The nurse is caring for a patient with a bowel resection. Which of the following would indicate that the patient’s gastrointestinal tract is resuming normal function?
- A. Firm abdomen
- B. Presence of flatus
- C. Excessive thirst
- D. Absent bowel sounds
Correct Answer: B
Rationale: The correct answer is B: Presence of flatus. This indicates normal gastrointestinal function post-bowel resection. Flatus production signifies peristalsis and passage of gas through the intestines, indicating that the bowels are working. A, firm abdomen, may indicate distention or ileus, not normal function. C, excessive thirst, is unrelated to bowel function. D, absent bowel sounds, may indicate ileus or bowel obstruction, not normal function.

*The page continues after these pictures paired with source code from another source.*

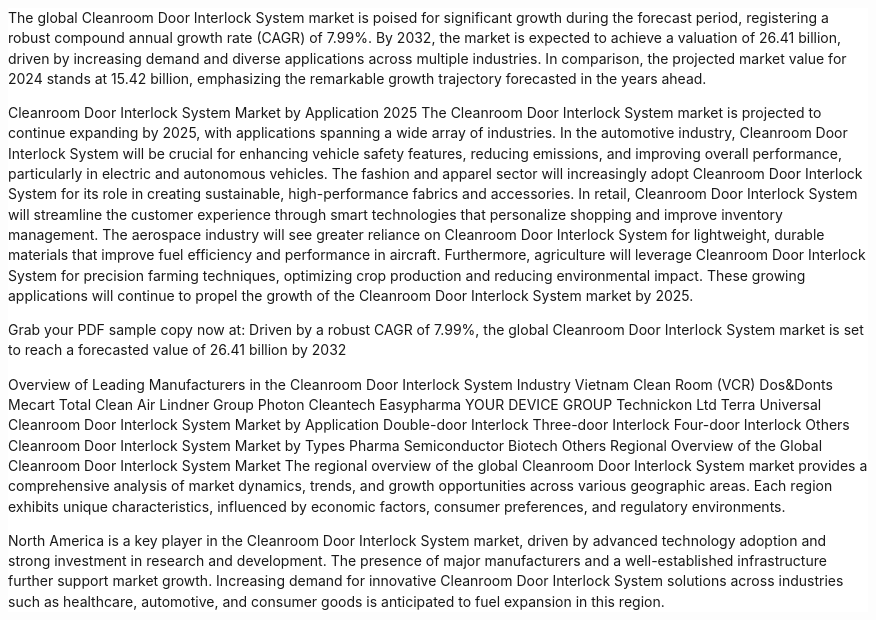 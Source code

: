 The global Cleanroom Door Interlock System market is poised for significant growth during the forecast period, registering a robust compound annual growth rate (CAGR) of 7.99%. By 2032, the market is expected to achieve a valuation of 26.41 billion, driven by increasing demand and diverse applications across multiple industries. In comparison, the projected market value for 2024 stands at 15.42 billion, emphasizing the remarkable growth trajectory forecasted in the years ahead. 

Cleanroom Door Interlock System Market by Application 2025
The Cleanroom Door Interlock System market is projected to continue expanding by 2025, with applications spanning a wide array of industries. In the automotive industry, Cleanroom Door Interlock System will be crucial for enhancing vehicle safety features, reducing emissions, and improving overall performance, particularly in electric and autonomous vehicles. The fashion and apparel sector will increasingly adopt Cleanroom Door Interlock System for its role in creating sustainable, high-performance fabrics and accessories. In retail, Cleanroom Door Interlock System will streamline the customer experience through smart technologies that personalize shopping and improve inventory management. The aerospace industry will see greater reliance on Cleanroom Door Interlock System for lightweight, durable materials that improve fuel efficiency and performance in aircraft. Furthermore, agriculture will leverage Cleanroom Door Interlock System for precision farming techniques, optimizing crop production and reducing environmental impact. These growing applications will continue to propel the growth of the Cleanroom Door Interlock System market by 2025.

Grab your PDF sample copy now at: Driven by a robust CAGR of 7.99%, the global Cleanroom Door Interlock System market is set to reach a forecasted value of 26.41 billion by 2032

Overview of Leading Manufacturers in the Cleanroom Door Interlock System Industry
Vietnam Clean Room (VCR)
Dos&Donts
Mecart
Total Clean Air
Lindner Group
Photon Cleantech
Easypharma
YOUR DEVICE GROUP
Technickon Ltd
Terra Universal
Cleanroom Door Interlock System Market by Application
Double-door Interlock
Three-door Interlock
Four-door Interlock
Others
Cleanroom Door Interlock System Market by Types
Pharma
Semiconductor
Biotech
Others
Regional Overview of the Global Cleanroom Door Interlock System Market
The regional overview of the global Cleanroom Door Interlock System market provides a comprehensive analysis of market dynamics, trends, and growth opportunities across various geographic areas. Each region exhibits unique characteristics, influenced by economic factors, consumer preferences, and regulatory environments.

North America is a key player in the Cleanroom Door Interlock System market, driven by advanced technology adoption and strong investment in research and development. The presence of major manufacturers and a well-established infrastructure further support market growth. Increasing demand for innovative Cleanroom Door Interlock System solutions across industries such as healthcare, automotive, and consumer goods is anticipated to fuel expansion in this region.
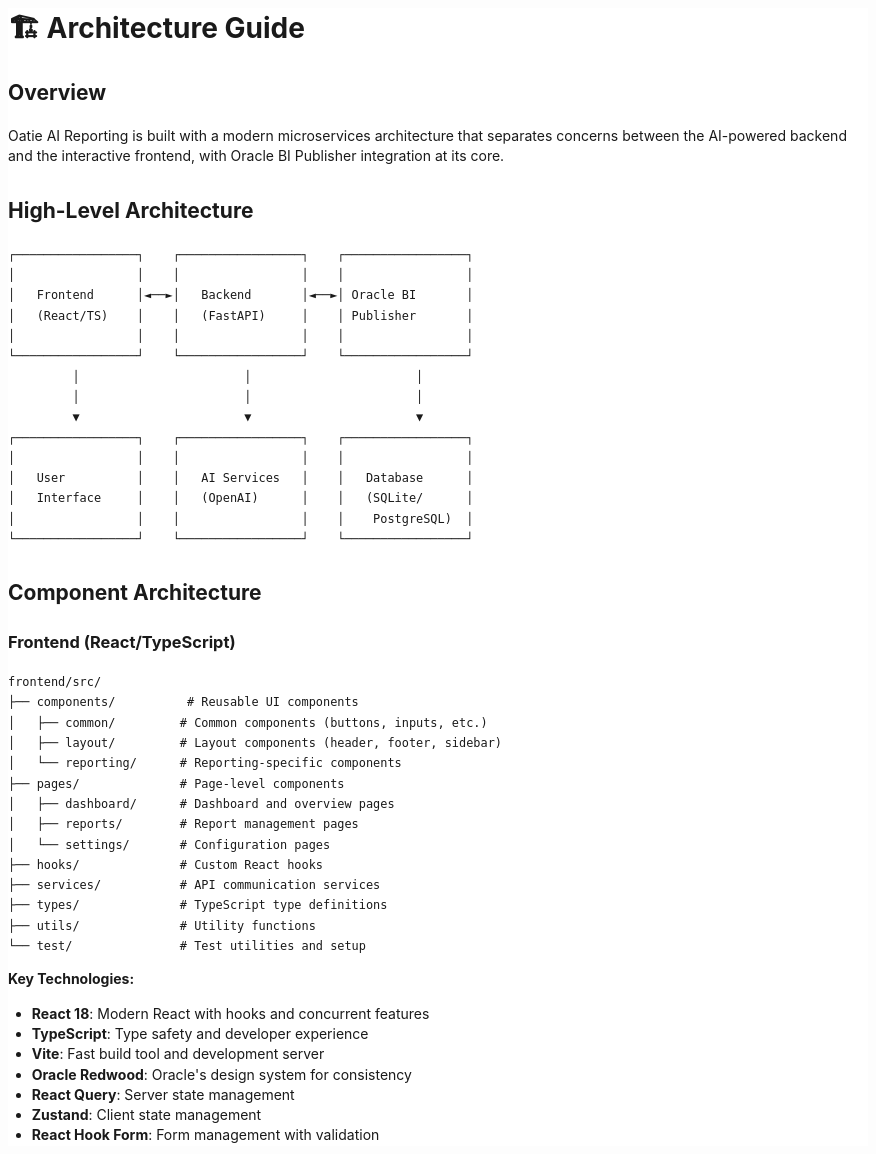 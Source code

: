 # 🏗️ Architecture Guide

## Overview

Oatie AI Reporting is built with a modern microservices architecture that separates concerns between the AI-powered backend and the interactive frontend, with Oracle BI Publisher integration at its core.

## High-Level Architecture

```
┌─────────────────┐    ┌─────────────────┐    ┌─────────────────┐
│                 │    │                 │    │                 │
│   Frontend      │◄──►│   Backend       │◄──►│ Oracle BI       │
│   (React/TS)    │    │   (FastAPI)     │    │ Publisher       │
│                 │    │                 │    │                 │
└─────────────────┘    └─────────────────┘    └─────────────────┘
         │                       │                       │
         │                       │                       │
         ▼                       ▼                       ▼
┌─────────────────┐    ┌─────────────────┐    ┌─────────────────┐
│                 │    │                 │    │                 │
│   User          │    │   AI Services   │    │   Database      │
│   Interface     │    │   (OpenAI)      │    │   (SQLite/      │
│                 │    │                 │    │    PostgreSQL)  │
└─────────────────┘    └─────────────────┘    └─────────────────┘
```

## Component Architecture

### Frontend (React/TypeScript)

```
frontend/src/
├── components/          # Reusable UI components
│   ├── common/         # Common components (buttons, inputs, etc.)
│   ├── layout/         # Layout components (header, footer, sidebar)
│   └── reporting/      # Reporting-specific components
├── pages/              # Page-level components
│   ├── dashboard/      # Dashboard and overview pages
│   ├── reports/        # Report management pages
│   └── settings/       # Configuration pages
├── hooks/              # Custom React hooks
├── services/           # API communication services
├── types/              # TypeScript type definitions
├── utils/              # Utility functions
└── test/               # Test utilities and setup
```

**Key Technologies:**
- **React 18**: Modern React with hooks and concurrent features
- **TypeScript**: Type safety and developer experience
- **Vite**: Fast build tool and development server
- **Oracle Redwood**: Oracle's design system for consistency
- **React Query**: Server state management
- **Zustand**: Client state management
- **React Hook Form**: Form management with validation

Total parenteral nutrition (TPN) is ordered for an adult client. Which nutrient is not likely to be in the solution?
- A. dextrose
- B. electrolytes
- C. trace minerals
- D. amino acids
Correct Answer: C
Rationale: The correct answer is C: trace minerals. TPN solutions typically include dextrose for energy, electrolytes for maintaining fluid balance, and amino acids for protein synthesis. Trace minerals are not typically included in TPN solutions as they are only required in small amounts and can be toxic in excess. Therefore, it is not likely to be in the solution. The other choices (A, B, D) are essential components of TPN solutions necessary for meeting the nutritional needs of the patient.

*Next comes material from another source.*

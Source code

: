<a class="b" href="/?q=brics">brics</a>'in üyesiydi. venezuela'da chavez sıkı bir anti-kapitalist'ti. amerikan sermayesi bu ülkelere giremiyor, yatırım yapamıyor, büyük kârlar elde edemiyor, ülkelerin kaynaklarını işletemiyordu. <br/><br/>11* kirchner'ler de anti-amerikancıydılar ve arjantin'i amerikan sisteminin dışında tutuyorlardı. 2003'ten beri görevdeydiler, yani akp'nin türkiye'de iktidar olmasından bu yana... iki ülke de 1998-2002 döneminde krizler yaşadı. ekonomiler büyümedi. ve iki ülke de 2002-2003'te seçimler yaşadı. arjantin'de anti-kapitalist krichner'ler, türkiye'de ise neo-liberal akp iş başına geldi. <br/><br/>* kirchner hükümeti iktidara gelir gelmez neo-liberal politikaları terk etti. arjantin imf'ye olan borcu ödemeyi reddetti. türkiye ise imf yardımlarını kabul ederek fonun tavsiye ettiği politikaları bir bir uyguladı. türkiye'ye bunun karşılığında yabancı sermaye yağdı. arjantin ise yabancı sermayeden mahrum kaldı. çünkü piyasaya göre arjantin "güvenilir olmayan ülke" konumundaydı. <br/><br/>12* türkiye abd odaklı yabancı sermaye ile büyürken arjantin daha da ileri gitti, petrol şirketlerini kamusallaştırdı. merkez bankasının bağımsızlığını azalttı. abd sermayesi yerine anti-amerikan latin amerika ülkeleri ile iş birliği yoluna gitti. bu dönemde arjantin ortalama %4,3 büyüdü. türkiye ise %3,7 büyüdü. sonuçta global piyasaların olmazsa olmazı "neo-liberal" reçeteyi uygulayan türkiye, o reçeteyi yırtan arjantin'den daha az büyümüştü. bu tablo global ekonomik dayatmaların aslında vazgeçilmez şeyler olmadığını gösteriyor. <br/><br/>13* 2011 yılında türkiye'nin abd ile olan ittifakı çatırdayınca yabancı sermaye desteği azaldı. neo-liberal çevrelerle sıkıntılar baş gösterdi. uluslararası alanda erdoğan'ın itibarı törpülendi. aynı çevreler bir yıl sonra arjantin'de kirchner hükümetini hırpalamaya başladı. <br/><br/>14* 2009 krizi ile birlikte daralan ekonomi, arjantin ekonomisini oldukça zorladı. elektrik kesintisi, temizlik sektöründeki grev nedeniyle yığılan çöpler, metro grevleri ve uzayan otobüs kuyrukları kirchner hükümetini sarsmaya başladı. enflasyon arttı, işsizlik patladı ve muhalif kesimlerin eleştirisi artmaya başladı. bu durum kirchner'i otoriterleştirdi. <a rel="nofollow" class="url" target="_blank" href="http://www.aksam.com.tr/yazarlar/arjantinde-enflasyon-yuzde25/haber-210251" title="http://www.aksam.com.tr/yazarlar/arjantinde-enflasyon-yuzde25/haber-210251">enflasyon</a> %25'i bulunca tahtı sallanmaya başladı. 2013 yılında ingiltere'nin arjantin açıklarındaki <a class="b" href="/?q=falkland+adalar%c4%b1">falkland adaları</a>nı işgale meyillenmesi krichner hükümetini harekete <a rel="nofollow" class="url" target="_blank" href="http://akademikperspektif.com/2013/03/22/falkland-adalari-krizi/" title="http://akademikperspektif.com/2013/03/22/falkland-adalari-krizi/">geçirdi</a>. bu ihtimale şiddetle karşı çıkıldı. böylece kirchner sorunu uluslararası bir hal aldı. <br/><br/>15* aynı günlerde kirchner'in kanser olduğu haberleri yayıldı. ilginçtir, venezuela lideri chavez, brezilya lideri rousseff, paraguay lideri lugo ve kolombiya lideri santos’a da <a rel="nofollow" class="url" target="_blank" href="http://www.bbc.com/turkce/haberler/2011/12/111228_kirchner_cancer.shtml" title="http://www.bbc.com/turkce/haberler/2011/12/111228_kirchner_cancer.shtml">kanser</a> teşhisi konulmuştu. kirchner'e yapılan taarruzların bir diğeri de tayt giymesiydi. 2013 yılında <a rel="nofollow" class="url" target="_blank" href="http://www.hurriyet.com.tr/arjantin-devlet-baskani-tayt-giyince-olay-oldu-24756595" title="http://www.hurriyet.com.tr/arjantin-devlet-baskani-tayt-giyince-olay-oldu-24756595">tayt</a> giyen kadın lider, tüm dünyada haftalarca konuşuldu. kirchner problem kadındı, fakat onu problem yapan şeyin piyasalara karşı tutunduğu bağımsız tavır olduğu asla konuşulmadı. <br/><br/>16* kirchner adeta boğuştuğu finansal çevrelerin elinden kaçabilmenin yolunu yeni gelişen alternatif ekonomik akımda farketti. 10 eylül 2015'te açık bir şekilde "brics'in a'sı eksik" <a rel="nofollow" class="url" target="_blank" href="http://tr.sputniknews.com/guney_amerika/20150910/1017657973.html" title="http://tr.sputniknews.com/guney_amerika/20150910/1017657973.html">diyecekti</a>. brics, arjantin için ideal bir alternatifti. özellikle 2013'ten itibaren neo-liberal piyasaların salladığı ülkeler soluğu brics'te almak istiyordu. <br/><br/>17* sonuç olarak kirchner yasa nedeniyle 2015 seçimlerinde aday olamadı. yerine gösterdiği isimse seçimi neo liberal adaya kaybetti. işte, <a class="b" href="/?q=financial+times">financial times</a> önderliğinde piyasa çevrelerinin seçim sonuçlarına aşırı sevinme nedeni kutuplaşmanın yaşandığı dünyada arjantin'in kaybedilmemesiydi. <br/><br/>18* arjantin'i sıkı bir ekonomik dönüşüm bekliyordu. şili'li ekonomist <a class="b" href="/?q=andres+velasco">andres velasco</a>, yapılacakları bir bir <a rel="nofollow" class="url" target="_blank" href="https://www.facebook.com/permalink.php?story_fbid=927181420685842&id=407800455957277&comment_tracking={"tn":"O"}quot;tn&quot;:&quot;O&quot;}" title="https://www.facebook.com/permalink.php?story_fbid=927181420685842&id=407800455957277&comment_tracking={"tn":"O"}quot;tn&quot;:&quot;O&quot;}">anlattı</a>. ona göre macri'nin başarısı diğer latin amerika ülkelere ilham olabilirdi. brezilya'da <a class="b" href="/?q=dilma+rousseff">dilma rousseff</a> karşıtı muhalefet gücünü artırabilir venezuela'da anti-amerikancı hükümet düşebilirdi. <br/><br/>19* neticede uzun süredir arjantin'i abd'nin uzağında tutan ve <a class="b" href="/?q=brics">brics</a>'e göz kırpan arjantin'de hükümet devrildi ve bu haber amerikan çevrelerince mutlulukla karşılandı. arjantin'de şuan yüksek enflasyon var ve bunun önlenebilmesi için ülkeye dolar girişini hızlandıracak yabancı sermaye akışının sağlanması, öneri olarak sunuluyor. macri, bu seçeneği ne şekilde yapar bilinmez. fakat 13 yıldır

After reviewing the database, the nurse discovers that the patient’s vital signs have not been recorded by the nursing assistive personnel (NAP). Which clinical decision should the nurse make? Administer scheduled medications assuming that the NAP would have reported
- A. abnormal vital signs. Have the patient transported to the radiology department for a scheduled x-ray, and
- B. review vital signs upon return.
- C. Ask the NAP to record the patient’s vital signs before administering medications.
- D. Omit the vital signs because the patient is presently in no distress.
Correct Answer: C
Rationale: The correct answer is C. The nurse should ask the NAP to record the patient's vital signs before administering medications. This is important for ensuring patient safety and monitoring any potential changes in the patient's condition. By having the NAP record the vital signs, the nurse can assess the patient's current status and make informed decisions regarding medication administration.
Option A is incorrect because administering medications without knowing the patient's vital signs, especially if they are abnormal, can be risky. Option B is not the best choice as it delays addressing the missing vital signs. Option D is incorrect as omitting vital signs assessment is not in line with best practices for patient care.